BEGIN Supplied data

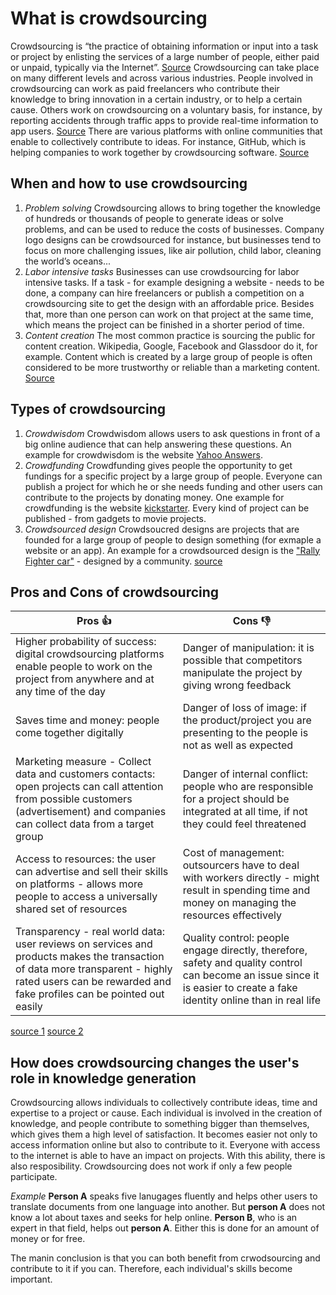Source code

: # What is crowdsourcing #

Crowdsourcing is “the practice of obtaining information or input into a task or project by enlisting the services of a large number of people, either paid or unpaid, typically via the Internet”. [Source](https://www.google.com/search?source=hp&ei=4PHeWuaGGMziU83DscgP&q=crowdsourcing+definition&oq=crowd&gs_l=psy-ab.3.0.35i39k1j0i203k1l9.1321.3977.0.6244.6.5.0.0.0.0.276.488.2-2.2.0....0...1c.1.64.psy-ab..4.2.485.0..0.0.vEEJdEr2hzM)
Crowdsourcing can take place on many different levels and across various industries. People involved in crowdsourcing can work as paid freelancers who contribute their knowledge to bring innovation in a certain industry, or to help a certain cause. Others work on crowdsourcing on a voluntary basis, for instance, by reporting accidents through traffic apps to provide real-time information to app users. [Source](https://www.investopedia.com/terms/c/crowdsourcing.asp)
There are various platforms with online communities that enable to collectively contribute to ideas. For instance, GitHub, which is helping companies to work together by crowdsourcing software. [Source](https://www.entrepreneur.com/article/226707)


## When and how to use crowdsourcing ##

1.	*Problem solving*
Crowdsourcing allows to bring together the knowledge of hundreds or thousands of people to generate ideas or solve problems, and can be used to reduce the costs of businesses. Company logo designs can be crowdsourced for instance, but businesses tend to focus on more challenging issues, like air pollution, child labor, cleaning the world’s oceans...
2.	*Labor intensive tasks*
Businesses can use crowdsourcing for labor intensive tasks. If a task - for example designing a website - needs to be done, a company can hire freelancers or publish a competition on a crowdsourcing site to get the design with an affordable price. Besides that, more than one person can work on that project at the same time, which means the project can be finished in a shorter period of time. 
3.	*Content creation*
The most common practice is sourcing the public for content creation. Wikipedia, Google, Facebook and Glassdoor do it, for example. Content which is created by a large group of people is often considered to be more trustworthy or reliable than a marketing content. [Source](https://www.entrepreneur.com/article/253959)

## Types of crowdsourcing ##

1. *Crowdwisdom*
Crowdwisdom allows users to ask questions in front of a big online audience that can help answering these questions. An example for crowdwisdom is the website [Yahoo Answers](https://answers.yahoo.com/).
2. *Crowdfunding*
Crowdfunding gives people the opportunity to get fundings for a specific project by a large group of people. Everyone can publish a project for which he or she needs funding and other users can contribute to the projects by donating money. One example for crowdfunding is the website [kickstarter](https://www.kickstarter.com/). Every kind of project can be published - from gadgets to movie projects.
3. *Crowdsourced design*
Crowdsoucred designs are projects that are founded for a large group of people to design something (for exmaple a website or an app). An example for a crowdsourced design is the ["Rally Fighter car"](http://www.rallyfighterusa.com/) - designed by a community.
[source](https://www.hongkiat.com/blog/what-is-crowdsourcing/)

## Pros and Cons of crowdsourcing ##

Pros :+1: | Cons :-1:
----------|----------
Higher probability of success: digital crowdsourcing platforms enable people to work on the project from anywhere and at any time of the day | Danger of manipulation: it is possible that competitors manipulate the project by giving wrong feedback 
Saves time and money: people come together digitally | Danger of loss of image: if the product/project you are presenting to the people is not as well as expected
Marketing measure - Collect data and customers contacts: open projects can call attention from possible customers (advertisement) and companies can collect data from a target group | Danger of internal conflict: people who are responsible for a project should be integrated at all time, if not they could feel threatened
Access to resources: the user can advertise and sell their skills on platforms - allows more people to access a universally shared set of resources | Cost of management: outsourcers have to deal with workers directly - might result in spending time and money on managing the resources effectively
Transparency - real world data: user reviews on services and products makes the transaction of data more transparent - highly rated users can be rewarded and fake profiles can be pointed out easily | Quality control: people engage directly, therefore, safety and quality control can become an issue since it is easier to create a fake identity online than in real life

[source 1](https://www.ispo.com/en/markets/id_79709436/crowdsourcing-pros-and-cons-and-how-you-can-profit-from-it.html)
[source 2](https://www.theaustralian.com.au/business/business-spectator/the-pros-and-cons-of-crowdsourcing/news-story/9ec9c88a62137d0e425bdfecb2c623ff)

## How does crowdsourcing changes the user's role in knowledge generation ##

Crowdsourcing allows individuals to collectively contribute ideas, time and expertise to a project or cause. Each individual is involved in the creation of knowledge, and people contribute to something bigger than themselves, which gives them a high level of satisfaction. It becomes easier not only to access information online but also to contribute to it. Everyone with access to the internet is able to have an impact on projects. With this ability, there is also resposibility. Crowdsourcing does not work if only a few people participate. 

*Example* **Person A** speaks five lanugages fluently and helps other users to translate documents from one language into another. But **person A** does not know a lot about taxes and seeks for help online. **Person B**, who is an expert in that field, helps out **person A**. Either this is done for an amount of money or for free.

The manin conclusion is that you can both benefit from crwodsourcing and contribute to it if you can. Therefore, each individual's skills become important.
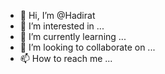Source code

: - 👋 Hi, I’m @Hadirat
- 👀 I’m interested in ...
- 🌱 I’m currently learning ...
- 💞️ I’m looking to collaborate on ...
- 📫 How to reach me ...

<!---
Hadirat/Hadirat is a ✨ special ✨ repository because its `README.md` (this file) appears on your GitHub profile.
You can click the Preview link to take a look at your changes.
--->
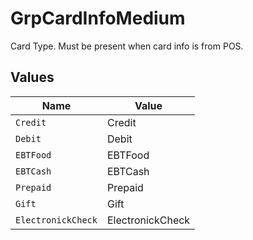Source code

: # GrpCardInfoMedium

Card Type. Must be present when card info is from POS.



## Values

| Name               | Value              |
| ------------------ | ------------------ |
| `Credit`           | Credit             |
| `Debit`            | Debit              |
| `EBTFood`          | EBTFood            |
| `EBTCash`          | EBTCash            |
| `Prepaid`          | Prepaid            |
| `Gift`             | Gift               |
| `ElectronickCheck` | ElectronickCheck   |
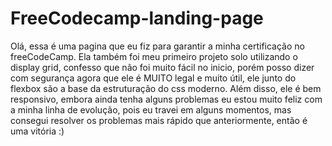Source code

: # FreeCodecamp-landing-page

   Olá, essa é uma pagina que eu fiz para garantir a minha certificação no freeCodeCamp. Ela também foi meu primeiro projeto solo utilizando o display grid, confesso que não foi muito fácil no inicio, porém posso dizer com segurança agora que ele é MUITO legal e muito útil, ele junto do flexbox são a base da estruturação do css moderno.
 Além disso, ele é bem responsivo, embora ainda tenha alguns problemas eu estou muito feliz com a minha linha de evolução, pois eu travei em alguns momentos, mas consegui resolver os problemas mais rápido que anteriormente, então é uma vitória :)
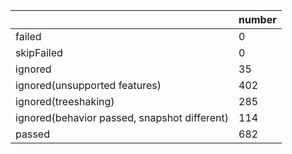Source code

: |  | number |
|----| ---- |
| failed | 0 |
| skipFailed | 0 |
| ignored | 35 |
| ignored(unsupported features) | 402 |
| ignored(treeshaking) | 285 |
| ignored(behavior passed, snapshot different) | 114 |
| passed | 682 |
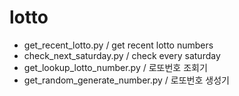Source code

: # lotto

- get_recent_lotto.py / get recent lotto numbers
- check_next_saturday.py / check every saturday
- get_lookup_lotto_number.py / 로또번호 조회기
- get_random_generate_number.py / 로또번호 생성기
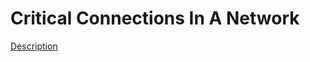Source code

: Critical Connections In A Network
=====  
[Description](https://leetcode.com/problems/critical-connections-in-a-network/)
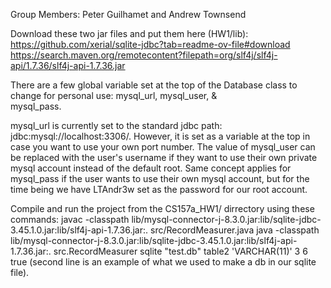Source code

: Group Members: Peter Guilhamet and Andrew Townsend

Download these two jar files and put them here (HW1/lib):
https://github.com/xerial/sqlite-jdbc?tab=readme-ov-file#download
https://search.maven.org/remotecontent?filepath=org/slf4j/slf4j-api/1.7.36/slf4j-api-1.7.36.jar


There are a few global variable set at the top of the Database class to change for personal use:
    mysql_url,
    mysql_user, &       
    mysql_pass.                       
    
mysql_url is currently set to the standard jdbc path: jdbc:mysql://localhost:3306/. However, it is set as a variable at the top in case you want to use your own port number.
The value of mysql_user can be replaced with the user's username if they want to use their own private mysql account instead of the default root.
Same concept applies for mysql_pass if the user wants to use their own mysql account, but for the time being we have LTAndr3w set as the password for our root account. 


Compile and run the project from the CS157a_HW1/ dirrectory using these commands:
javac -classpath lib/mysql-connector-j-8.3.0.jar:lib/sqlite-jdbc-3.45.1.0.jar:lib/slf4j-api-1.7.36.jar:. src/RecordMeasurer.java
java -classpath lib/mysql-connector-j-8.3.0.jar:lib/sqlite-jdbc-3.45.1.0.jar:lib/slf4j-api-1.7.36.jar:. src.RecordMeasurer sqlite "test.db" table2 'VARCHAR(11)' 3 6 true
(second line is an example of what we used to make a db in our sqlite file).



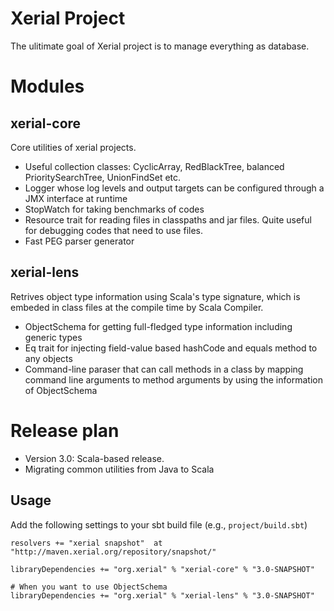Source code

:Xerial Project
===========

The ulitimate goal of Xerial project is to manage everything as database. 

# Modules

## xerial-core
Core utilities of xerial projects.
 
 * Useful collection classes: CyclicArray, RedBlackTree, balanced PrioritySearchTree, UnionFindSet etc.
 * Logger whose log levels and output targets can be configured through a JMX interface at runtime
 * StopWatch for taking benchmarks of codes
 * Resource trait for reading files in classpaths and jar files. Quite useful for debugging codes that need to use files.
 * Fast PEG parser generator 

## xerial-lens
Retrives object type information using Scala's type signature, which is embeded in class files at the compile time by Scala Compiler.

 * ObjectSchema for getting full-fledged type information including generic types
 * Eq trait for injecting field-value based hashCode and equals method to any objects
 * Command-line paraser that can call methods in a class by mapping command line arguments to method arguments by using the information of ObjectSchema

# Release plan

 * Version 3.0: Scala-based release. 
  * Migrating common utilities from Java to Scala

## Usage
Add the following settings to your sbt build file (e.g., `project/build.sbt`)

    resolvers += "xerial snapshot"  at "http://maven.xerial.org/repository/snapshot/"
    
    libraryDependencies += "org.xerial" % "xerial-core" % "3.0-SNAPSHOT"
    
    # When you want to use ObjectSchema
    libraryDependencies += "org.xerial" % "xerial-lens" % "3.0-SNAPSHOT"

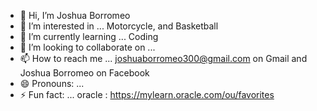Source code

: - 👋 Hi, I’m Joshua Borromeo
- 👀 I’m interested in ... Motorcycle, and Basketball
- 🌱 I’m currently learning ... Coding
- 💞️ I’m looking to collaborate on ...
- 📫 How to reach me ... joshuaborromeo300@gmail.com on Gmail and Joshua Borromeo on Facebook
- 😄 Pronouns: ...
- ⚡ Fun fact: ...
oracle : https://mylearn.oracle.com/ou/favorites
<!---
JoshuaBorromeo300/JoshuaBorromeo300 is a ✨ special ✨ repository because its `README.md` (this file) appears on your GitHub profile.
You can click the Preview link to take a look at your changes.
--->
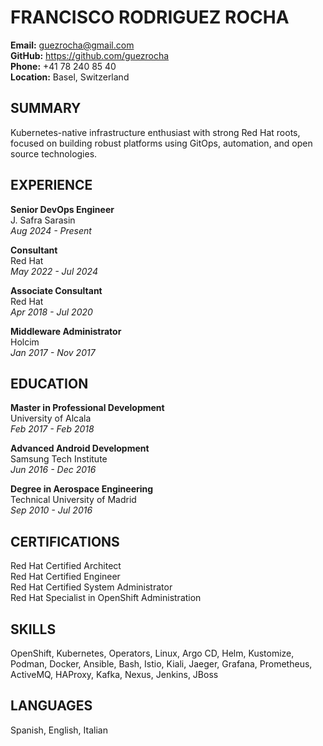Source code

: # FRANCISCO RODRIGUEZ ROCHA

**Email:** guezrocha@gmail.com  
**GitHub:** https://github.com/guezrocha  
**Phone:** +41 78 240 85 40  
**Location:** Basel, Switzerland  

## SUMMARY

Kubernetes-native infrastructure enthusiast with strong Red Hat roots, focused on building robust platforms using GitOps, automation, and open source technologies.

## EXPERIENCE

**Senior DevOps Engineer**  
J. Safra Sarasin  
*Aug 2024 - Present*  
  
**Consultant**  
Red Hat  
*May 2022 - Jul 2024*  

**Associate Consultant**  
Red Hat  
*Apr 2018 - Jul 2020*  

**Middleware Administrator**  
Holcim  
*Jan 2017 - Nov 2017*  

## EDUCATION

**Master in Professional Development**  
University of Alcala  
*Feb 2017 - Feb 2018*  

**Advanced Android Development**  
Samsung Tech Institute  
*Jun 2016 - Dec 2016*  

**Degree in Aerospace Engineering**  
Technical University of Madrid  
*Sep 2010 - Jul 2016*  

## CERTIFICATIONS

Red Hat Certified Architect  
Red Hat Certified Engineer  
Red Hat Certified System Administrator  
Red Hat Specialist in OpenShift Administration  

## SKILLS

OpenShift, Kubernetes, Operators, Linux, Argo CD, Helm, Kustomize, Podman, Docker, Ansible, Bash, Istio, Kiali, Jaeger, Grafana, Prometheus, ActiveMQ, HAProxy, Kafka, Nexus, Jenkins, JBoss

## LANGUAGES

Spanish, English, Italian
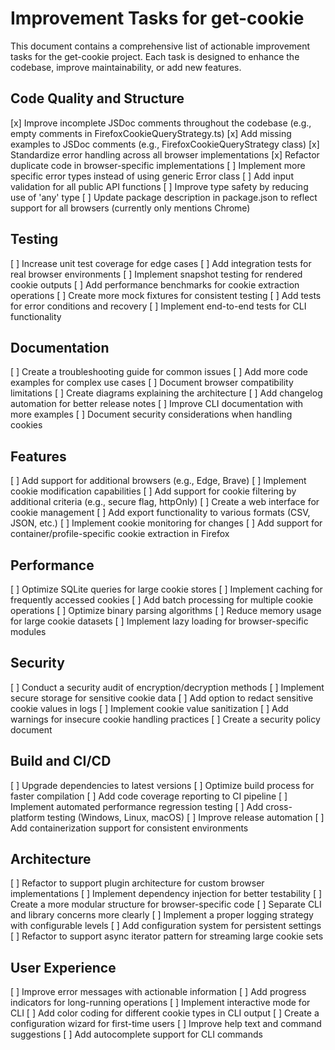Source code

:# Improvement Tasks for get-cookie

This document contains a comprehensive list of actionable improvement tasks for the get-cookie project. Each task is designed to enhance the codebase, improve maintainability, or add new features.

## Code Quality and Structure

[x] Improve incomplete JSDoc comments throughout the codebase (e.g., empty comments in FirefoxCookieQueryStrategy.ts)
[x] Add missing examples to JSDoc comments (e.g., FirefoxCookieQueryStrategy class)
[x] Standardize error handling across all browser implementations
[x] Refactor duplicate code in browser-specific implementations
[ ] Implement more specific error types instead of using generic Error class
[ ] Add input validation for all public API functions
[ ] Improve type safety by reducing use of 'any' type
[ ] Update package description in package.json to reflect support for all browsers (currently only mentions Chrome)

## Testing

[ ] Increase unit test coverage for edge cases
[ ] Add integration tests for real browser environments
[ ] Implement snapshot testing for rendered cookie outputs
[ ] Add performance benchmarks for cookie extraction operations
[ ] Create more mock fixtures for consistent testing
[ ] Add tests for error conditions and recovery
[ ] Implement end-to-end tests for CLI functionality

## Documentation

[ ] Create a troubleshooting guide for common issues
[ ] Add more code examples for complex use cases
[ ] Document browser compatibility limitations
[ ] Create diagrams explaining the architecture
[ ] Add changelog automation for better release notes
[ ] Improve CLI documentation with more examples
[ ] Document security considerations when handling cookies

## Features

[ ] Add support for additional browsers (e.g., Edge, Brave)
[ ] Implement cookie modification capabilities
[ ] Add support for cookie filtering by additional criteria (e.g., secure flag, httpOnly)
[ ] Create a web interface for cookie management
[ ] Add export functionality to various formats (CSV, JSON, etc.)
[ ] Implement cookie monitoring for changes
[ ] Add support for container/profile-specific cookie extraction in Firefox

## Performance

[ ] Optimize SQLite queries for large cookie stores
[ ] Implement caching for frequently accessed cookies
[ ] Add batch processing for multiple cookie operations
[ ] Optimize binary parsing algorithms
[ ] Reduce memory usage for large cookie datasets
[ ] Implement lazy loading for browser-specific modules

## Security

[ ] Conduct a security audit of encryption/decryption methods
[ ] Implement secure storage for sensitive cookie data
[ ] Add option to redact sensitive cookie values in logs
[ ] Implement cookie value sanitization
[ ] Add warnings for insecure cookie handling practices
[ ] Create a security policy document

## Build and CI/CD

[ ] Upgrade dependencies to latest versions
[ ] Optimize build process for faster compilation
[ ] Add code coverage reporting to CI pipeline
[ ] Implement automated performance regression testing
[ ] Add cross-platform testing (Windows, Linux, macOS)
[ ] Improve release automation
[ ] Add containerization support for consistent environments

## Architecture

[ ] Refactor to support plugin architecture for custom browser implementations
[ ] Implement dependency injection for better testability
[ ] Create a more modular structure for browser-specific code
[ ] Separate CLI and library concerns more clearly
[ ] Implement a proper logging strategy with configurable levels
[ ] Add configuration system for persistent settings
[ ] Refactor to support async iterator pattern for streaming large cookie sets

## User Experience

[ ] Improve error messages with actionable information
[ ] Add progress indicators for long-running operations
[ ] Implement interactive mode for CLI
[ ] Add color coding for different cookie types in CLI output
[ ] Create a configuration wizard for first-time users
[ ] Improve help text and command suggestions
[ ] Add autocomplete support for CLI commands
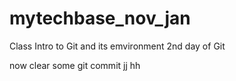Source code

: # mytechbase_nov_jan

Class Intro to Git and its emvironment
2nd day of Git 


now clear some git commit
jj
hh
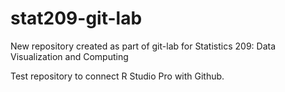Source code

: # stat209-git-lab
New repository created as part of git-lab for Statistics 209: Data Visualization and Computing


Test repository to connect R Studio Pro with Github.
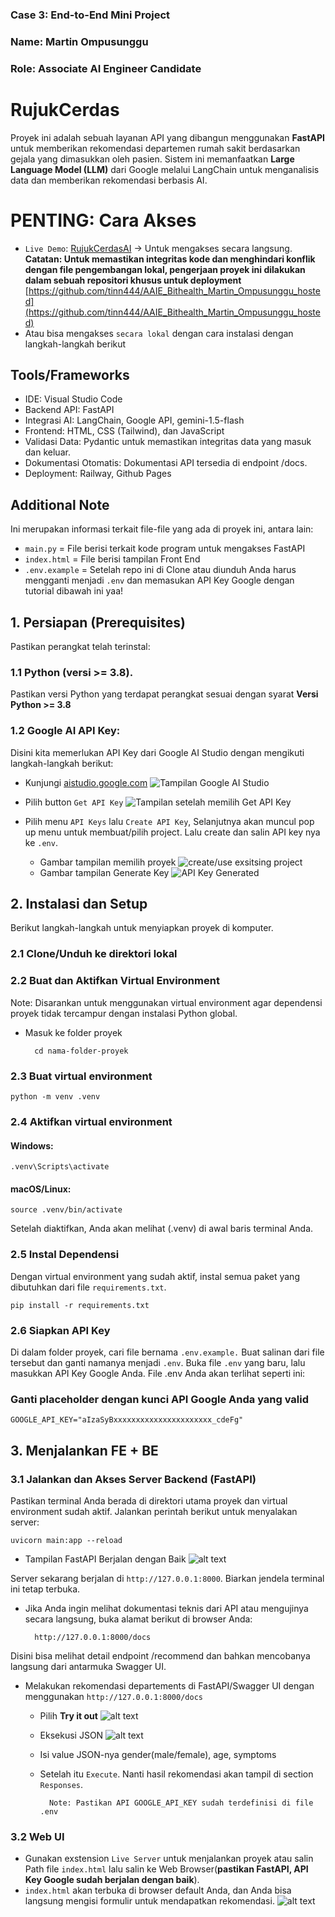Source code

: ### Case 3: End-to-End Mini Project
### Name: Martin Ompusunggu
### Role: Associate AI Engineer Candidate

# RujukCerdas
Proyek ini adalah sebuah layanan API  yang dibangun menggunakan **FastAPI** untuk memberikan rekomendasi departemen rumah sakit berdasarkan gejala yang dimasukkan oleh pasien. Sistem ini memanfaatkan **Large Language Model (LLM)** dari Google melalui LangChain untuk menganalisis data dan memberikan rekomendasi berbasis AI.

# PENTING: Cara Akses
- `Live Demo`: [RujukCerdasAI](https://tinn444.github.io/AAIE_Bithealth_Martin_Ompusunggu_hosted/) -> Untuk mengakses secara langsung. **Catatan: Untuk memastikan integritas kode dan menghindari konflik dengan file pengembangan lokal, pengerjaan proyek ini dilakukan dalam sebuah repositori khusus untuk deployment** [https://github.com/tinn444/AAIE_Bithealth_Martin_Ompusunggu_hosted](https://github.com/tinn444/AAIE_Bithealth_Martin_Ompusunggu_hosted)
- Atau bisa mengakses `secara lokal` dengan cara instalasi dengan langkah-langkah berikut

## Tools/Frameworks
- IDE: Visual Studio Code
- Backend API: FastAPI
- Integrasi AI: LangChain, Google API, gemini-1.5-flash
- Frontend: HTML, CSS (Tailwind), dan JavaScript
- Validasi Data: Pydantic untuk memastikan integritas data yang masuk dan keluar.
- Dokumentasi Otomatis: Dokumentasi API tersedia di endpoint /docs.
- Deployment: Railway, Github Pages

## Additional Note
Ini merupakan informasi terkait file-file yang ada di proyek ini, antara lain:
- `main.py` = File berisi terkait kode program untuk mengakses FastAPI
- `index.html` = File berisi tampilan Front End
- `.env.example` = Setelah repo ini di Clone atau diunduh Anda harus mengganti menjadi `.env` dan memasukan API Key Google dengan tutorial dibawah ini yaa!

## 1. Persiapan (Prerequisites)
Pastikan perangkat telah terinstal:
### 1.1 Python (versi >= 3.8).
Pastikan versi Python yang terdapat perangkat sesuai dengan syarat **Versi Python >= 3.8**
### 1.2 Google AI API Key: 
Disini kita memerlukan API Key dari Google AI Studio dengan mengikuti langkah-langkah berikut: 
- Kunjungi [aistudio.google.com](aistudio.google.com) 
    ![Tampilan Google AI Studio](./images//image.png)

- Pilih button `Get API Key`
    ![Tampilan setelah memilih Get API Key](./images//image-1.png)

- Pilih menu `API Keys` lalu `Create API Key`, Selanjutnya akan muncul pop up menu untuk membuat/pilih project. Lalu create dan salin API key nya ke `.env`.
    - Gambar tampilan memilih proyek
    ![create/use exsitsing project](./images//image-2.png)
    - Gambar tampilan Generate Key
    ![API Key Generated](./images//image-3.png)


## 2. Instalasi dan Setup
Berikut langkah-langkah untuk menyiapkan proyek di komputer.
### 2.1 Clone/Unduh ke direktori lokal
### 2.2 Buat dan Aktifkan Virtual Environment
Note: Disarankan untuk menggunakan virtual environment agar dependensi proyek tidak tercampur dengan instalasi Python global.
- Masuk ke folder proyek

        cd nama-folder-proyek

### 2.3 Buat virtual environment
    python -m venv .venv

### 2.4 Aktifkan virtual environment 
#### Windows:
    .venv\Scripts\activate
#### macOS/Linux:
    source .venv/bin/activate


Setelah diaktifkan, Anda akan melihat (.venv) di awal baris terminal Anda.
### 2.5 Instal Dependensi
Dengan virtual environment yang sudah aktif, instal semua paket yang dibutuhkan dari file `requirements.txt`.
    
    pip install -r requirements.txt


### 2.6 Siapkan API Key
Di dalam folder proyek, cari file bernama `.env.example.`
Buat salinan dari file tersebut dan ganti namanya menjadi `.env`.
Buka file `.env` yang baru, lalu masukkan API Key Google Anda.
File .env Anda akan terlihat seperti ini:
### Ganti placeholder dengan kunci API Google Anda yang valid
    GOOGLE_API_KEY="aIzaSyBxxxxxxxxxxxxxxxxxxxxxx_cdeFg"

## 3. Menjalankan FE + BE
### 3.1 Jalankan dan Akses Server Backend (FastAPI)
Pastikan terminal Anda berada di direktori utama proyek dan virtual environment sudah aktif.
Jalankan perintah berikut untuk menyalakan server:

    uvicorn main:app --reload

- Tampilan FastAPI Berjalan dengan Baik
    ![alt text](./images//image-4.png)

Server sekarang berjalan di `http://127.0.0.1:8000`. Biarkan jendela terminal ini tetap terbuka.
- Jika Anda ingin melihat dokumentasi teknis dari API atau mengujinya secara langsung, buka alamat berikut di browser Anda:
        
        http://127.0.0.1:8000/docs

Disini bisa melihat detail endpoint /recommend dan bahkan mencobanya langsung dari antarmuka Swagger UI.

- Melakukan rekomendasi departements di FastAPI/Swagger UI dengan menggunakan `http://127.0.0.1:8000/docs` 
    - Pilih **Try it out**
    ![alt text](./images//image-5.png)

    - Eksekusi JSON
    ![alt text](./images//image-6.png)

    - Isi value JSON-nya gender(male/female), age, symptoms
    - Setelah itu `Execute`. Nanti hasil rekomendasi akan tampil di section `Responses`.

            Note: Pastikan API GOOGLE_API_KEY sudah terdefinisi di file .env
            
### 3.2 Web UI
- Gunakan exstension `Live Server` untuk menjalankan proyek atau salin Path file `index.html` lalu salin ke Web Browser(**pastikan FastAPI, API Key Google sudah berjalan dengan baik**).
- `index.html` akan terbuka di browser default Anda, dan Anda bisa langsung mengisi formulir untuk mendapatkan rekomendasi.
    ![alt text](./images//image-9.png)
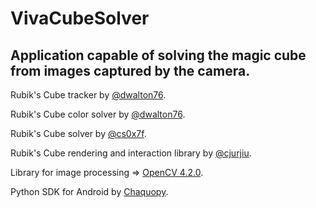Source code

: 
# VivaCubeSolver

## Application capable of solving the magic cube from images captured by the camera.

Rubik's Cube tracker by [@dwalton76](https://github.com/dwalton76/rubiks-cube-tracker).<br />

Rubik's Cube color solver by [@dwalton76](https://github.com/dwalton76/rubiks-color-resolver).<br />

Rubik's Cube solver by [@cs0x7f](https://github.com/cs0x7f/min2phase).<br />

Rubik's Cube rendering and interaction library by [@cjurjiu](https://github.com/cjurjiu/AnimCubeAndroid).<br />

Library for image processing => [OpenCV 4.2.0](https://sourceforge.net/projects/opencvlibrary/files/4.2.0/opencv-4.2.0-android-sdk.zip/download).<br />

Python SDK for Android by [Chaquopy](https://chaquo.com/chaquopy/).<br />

END Supplied data

**Task item**
Of the entries above, repeat exactly the lines between the line with "Setelah diaktifkan, Anda" and the line with "### 2.6 Siapkan API Key", inclusive, and no others.

**Result**
Setelah diaktifkan, Anda akan melihat (.venv) di awal baris terminal Anda.
### 2.5 Instal Dependensi
Dengan virtual environment yang sudah aktif, instal semua paket yang dibutuhkan dari file `requirements.txt`.
    
    pip install -r requirements.txt


### 2.6 Siapkan API Key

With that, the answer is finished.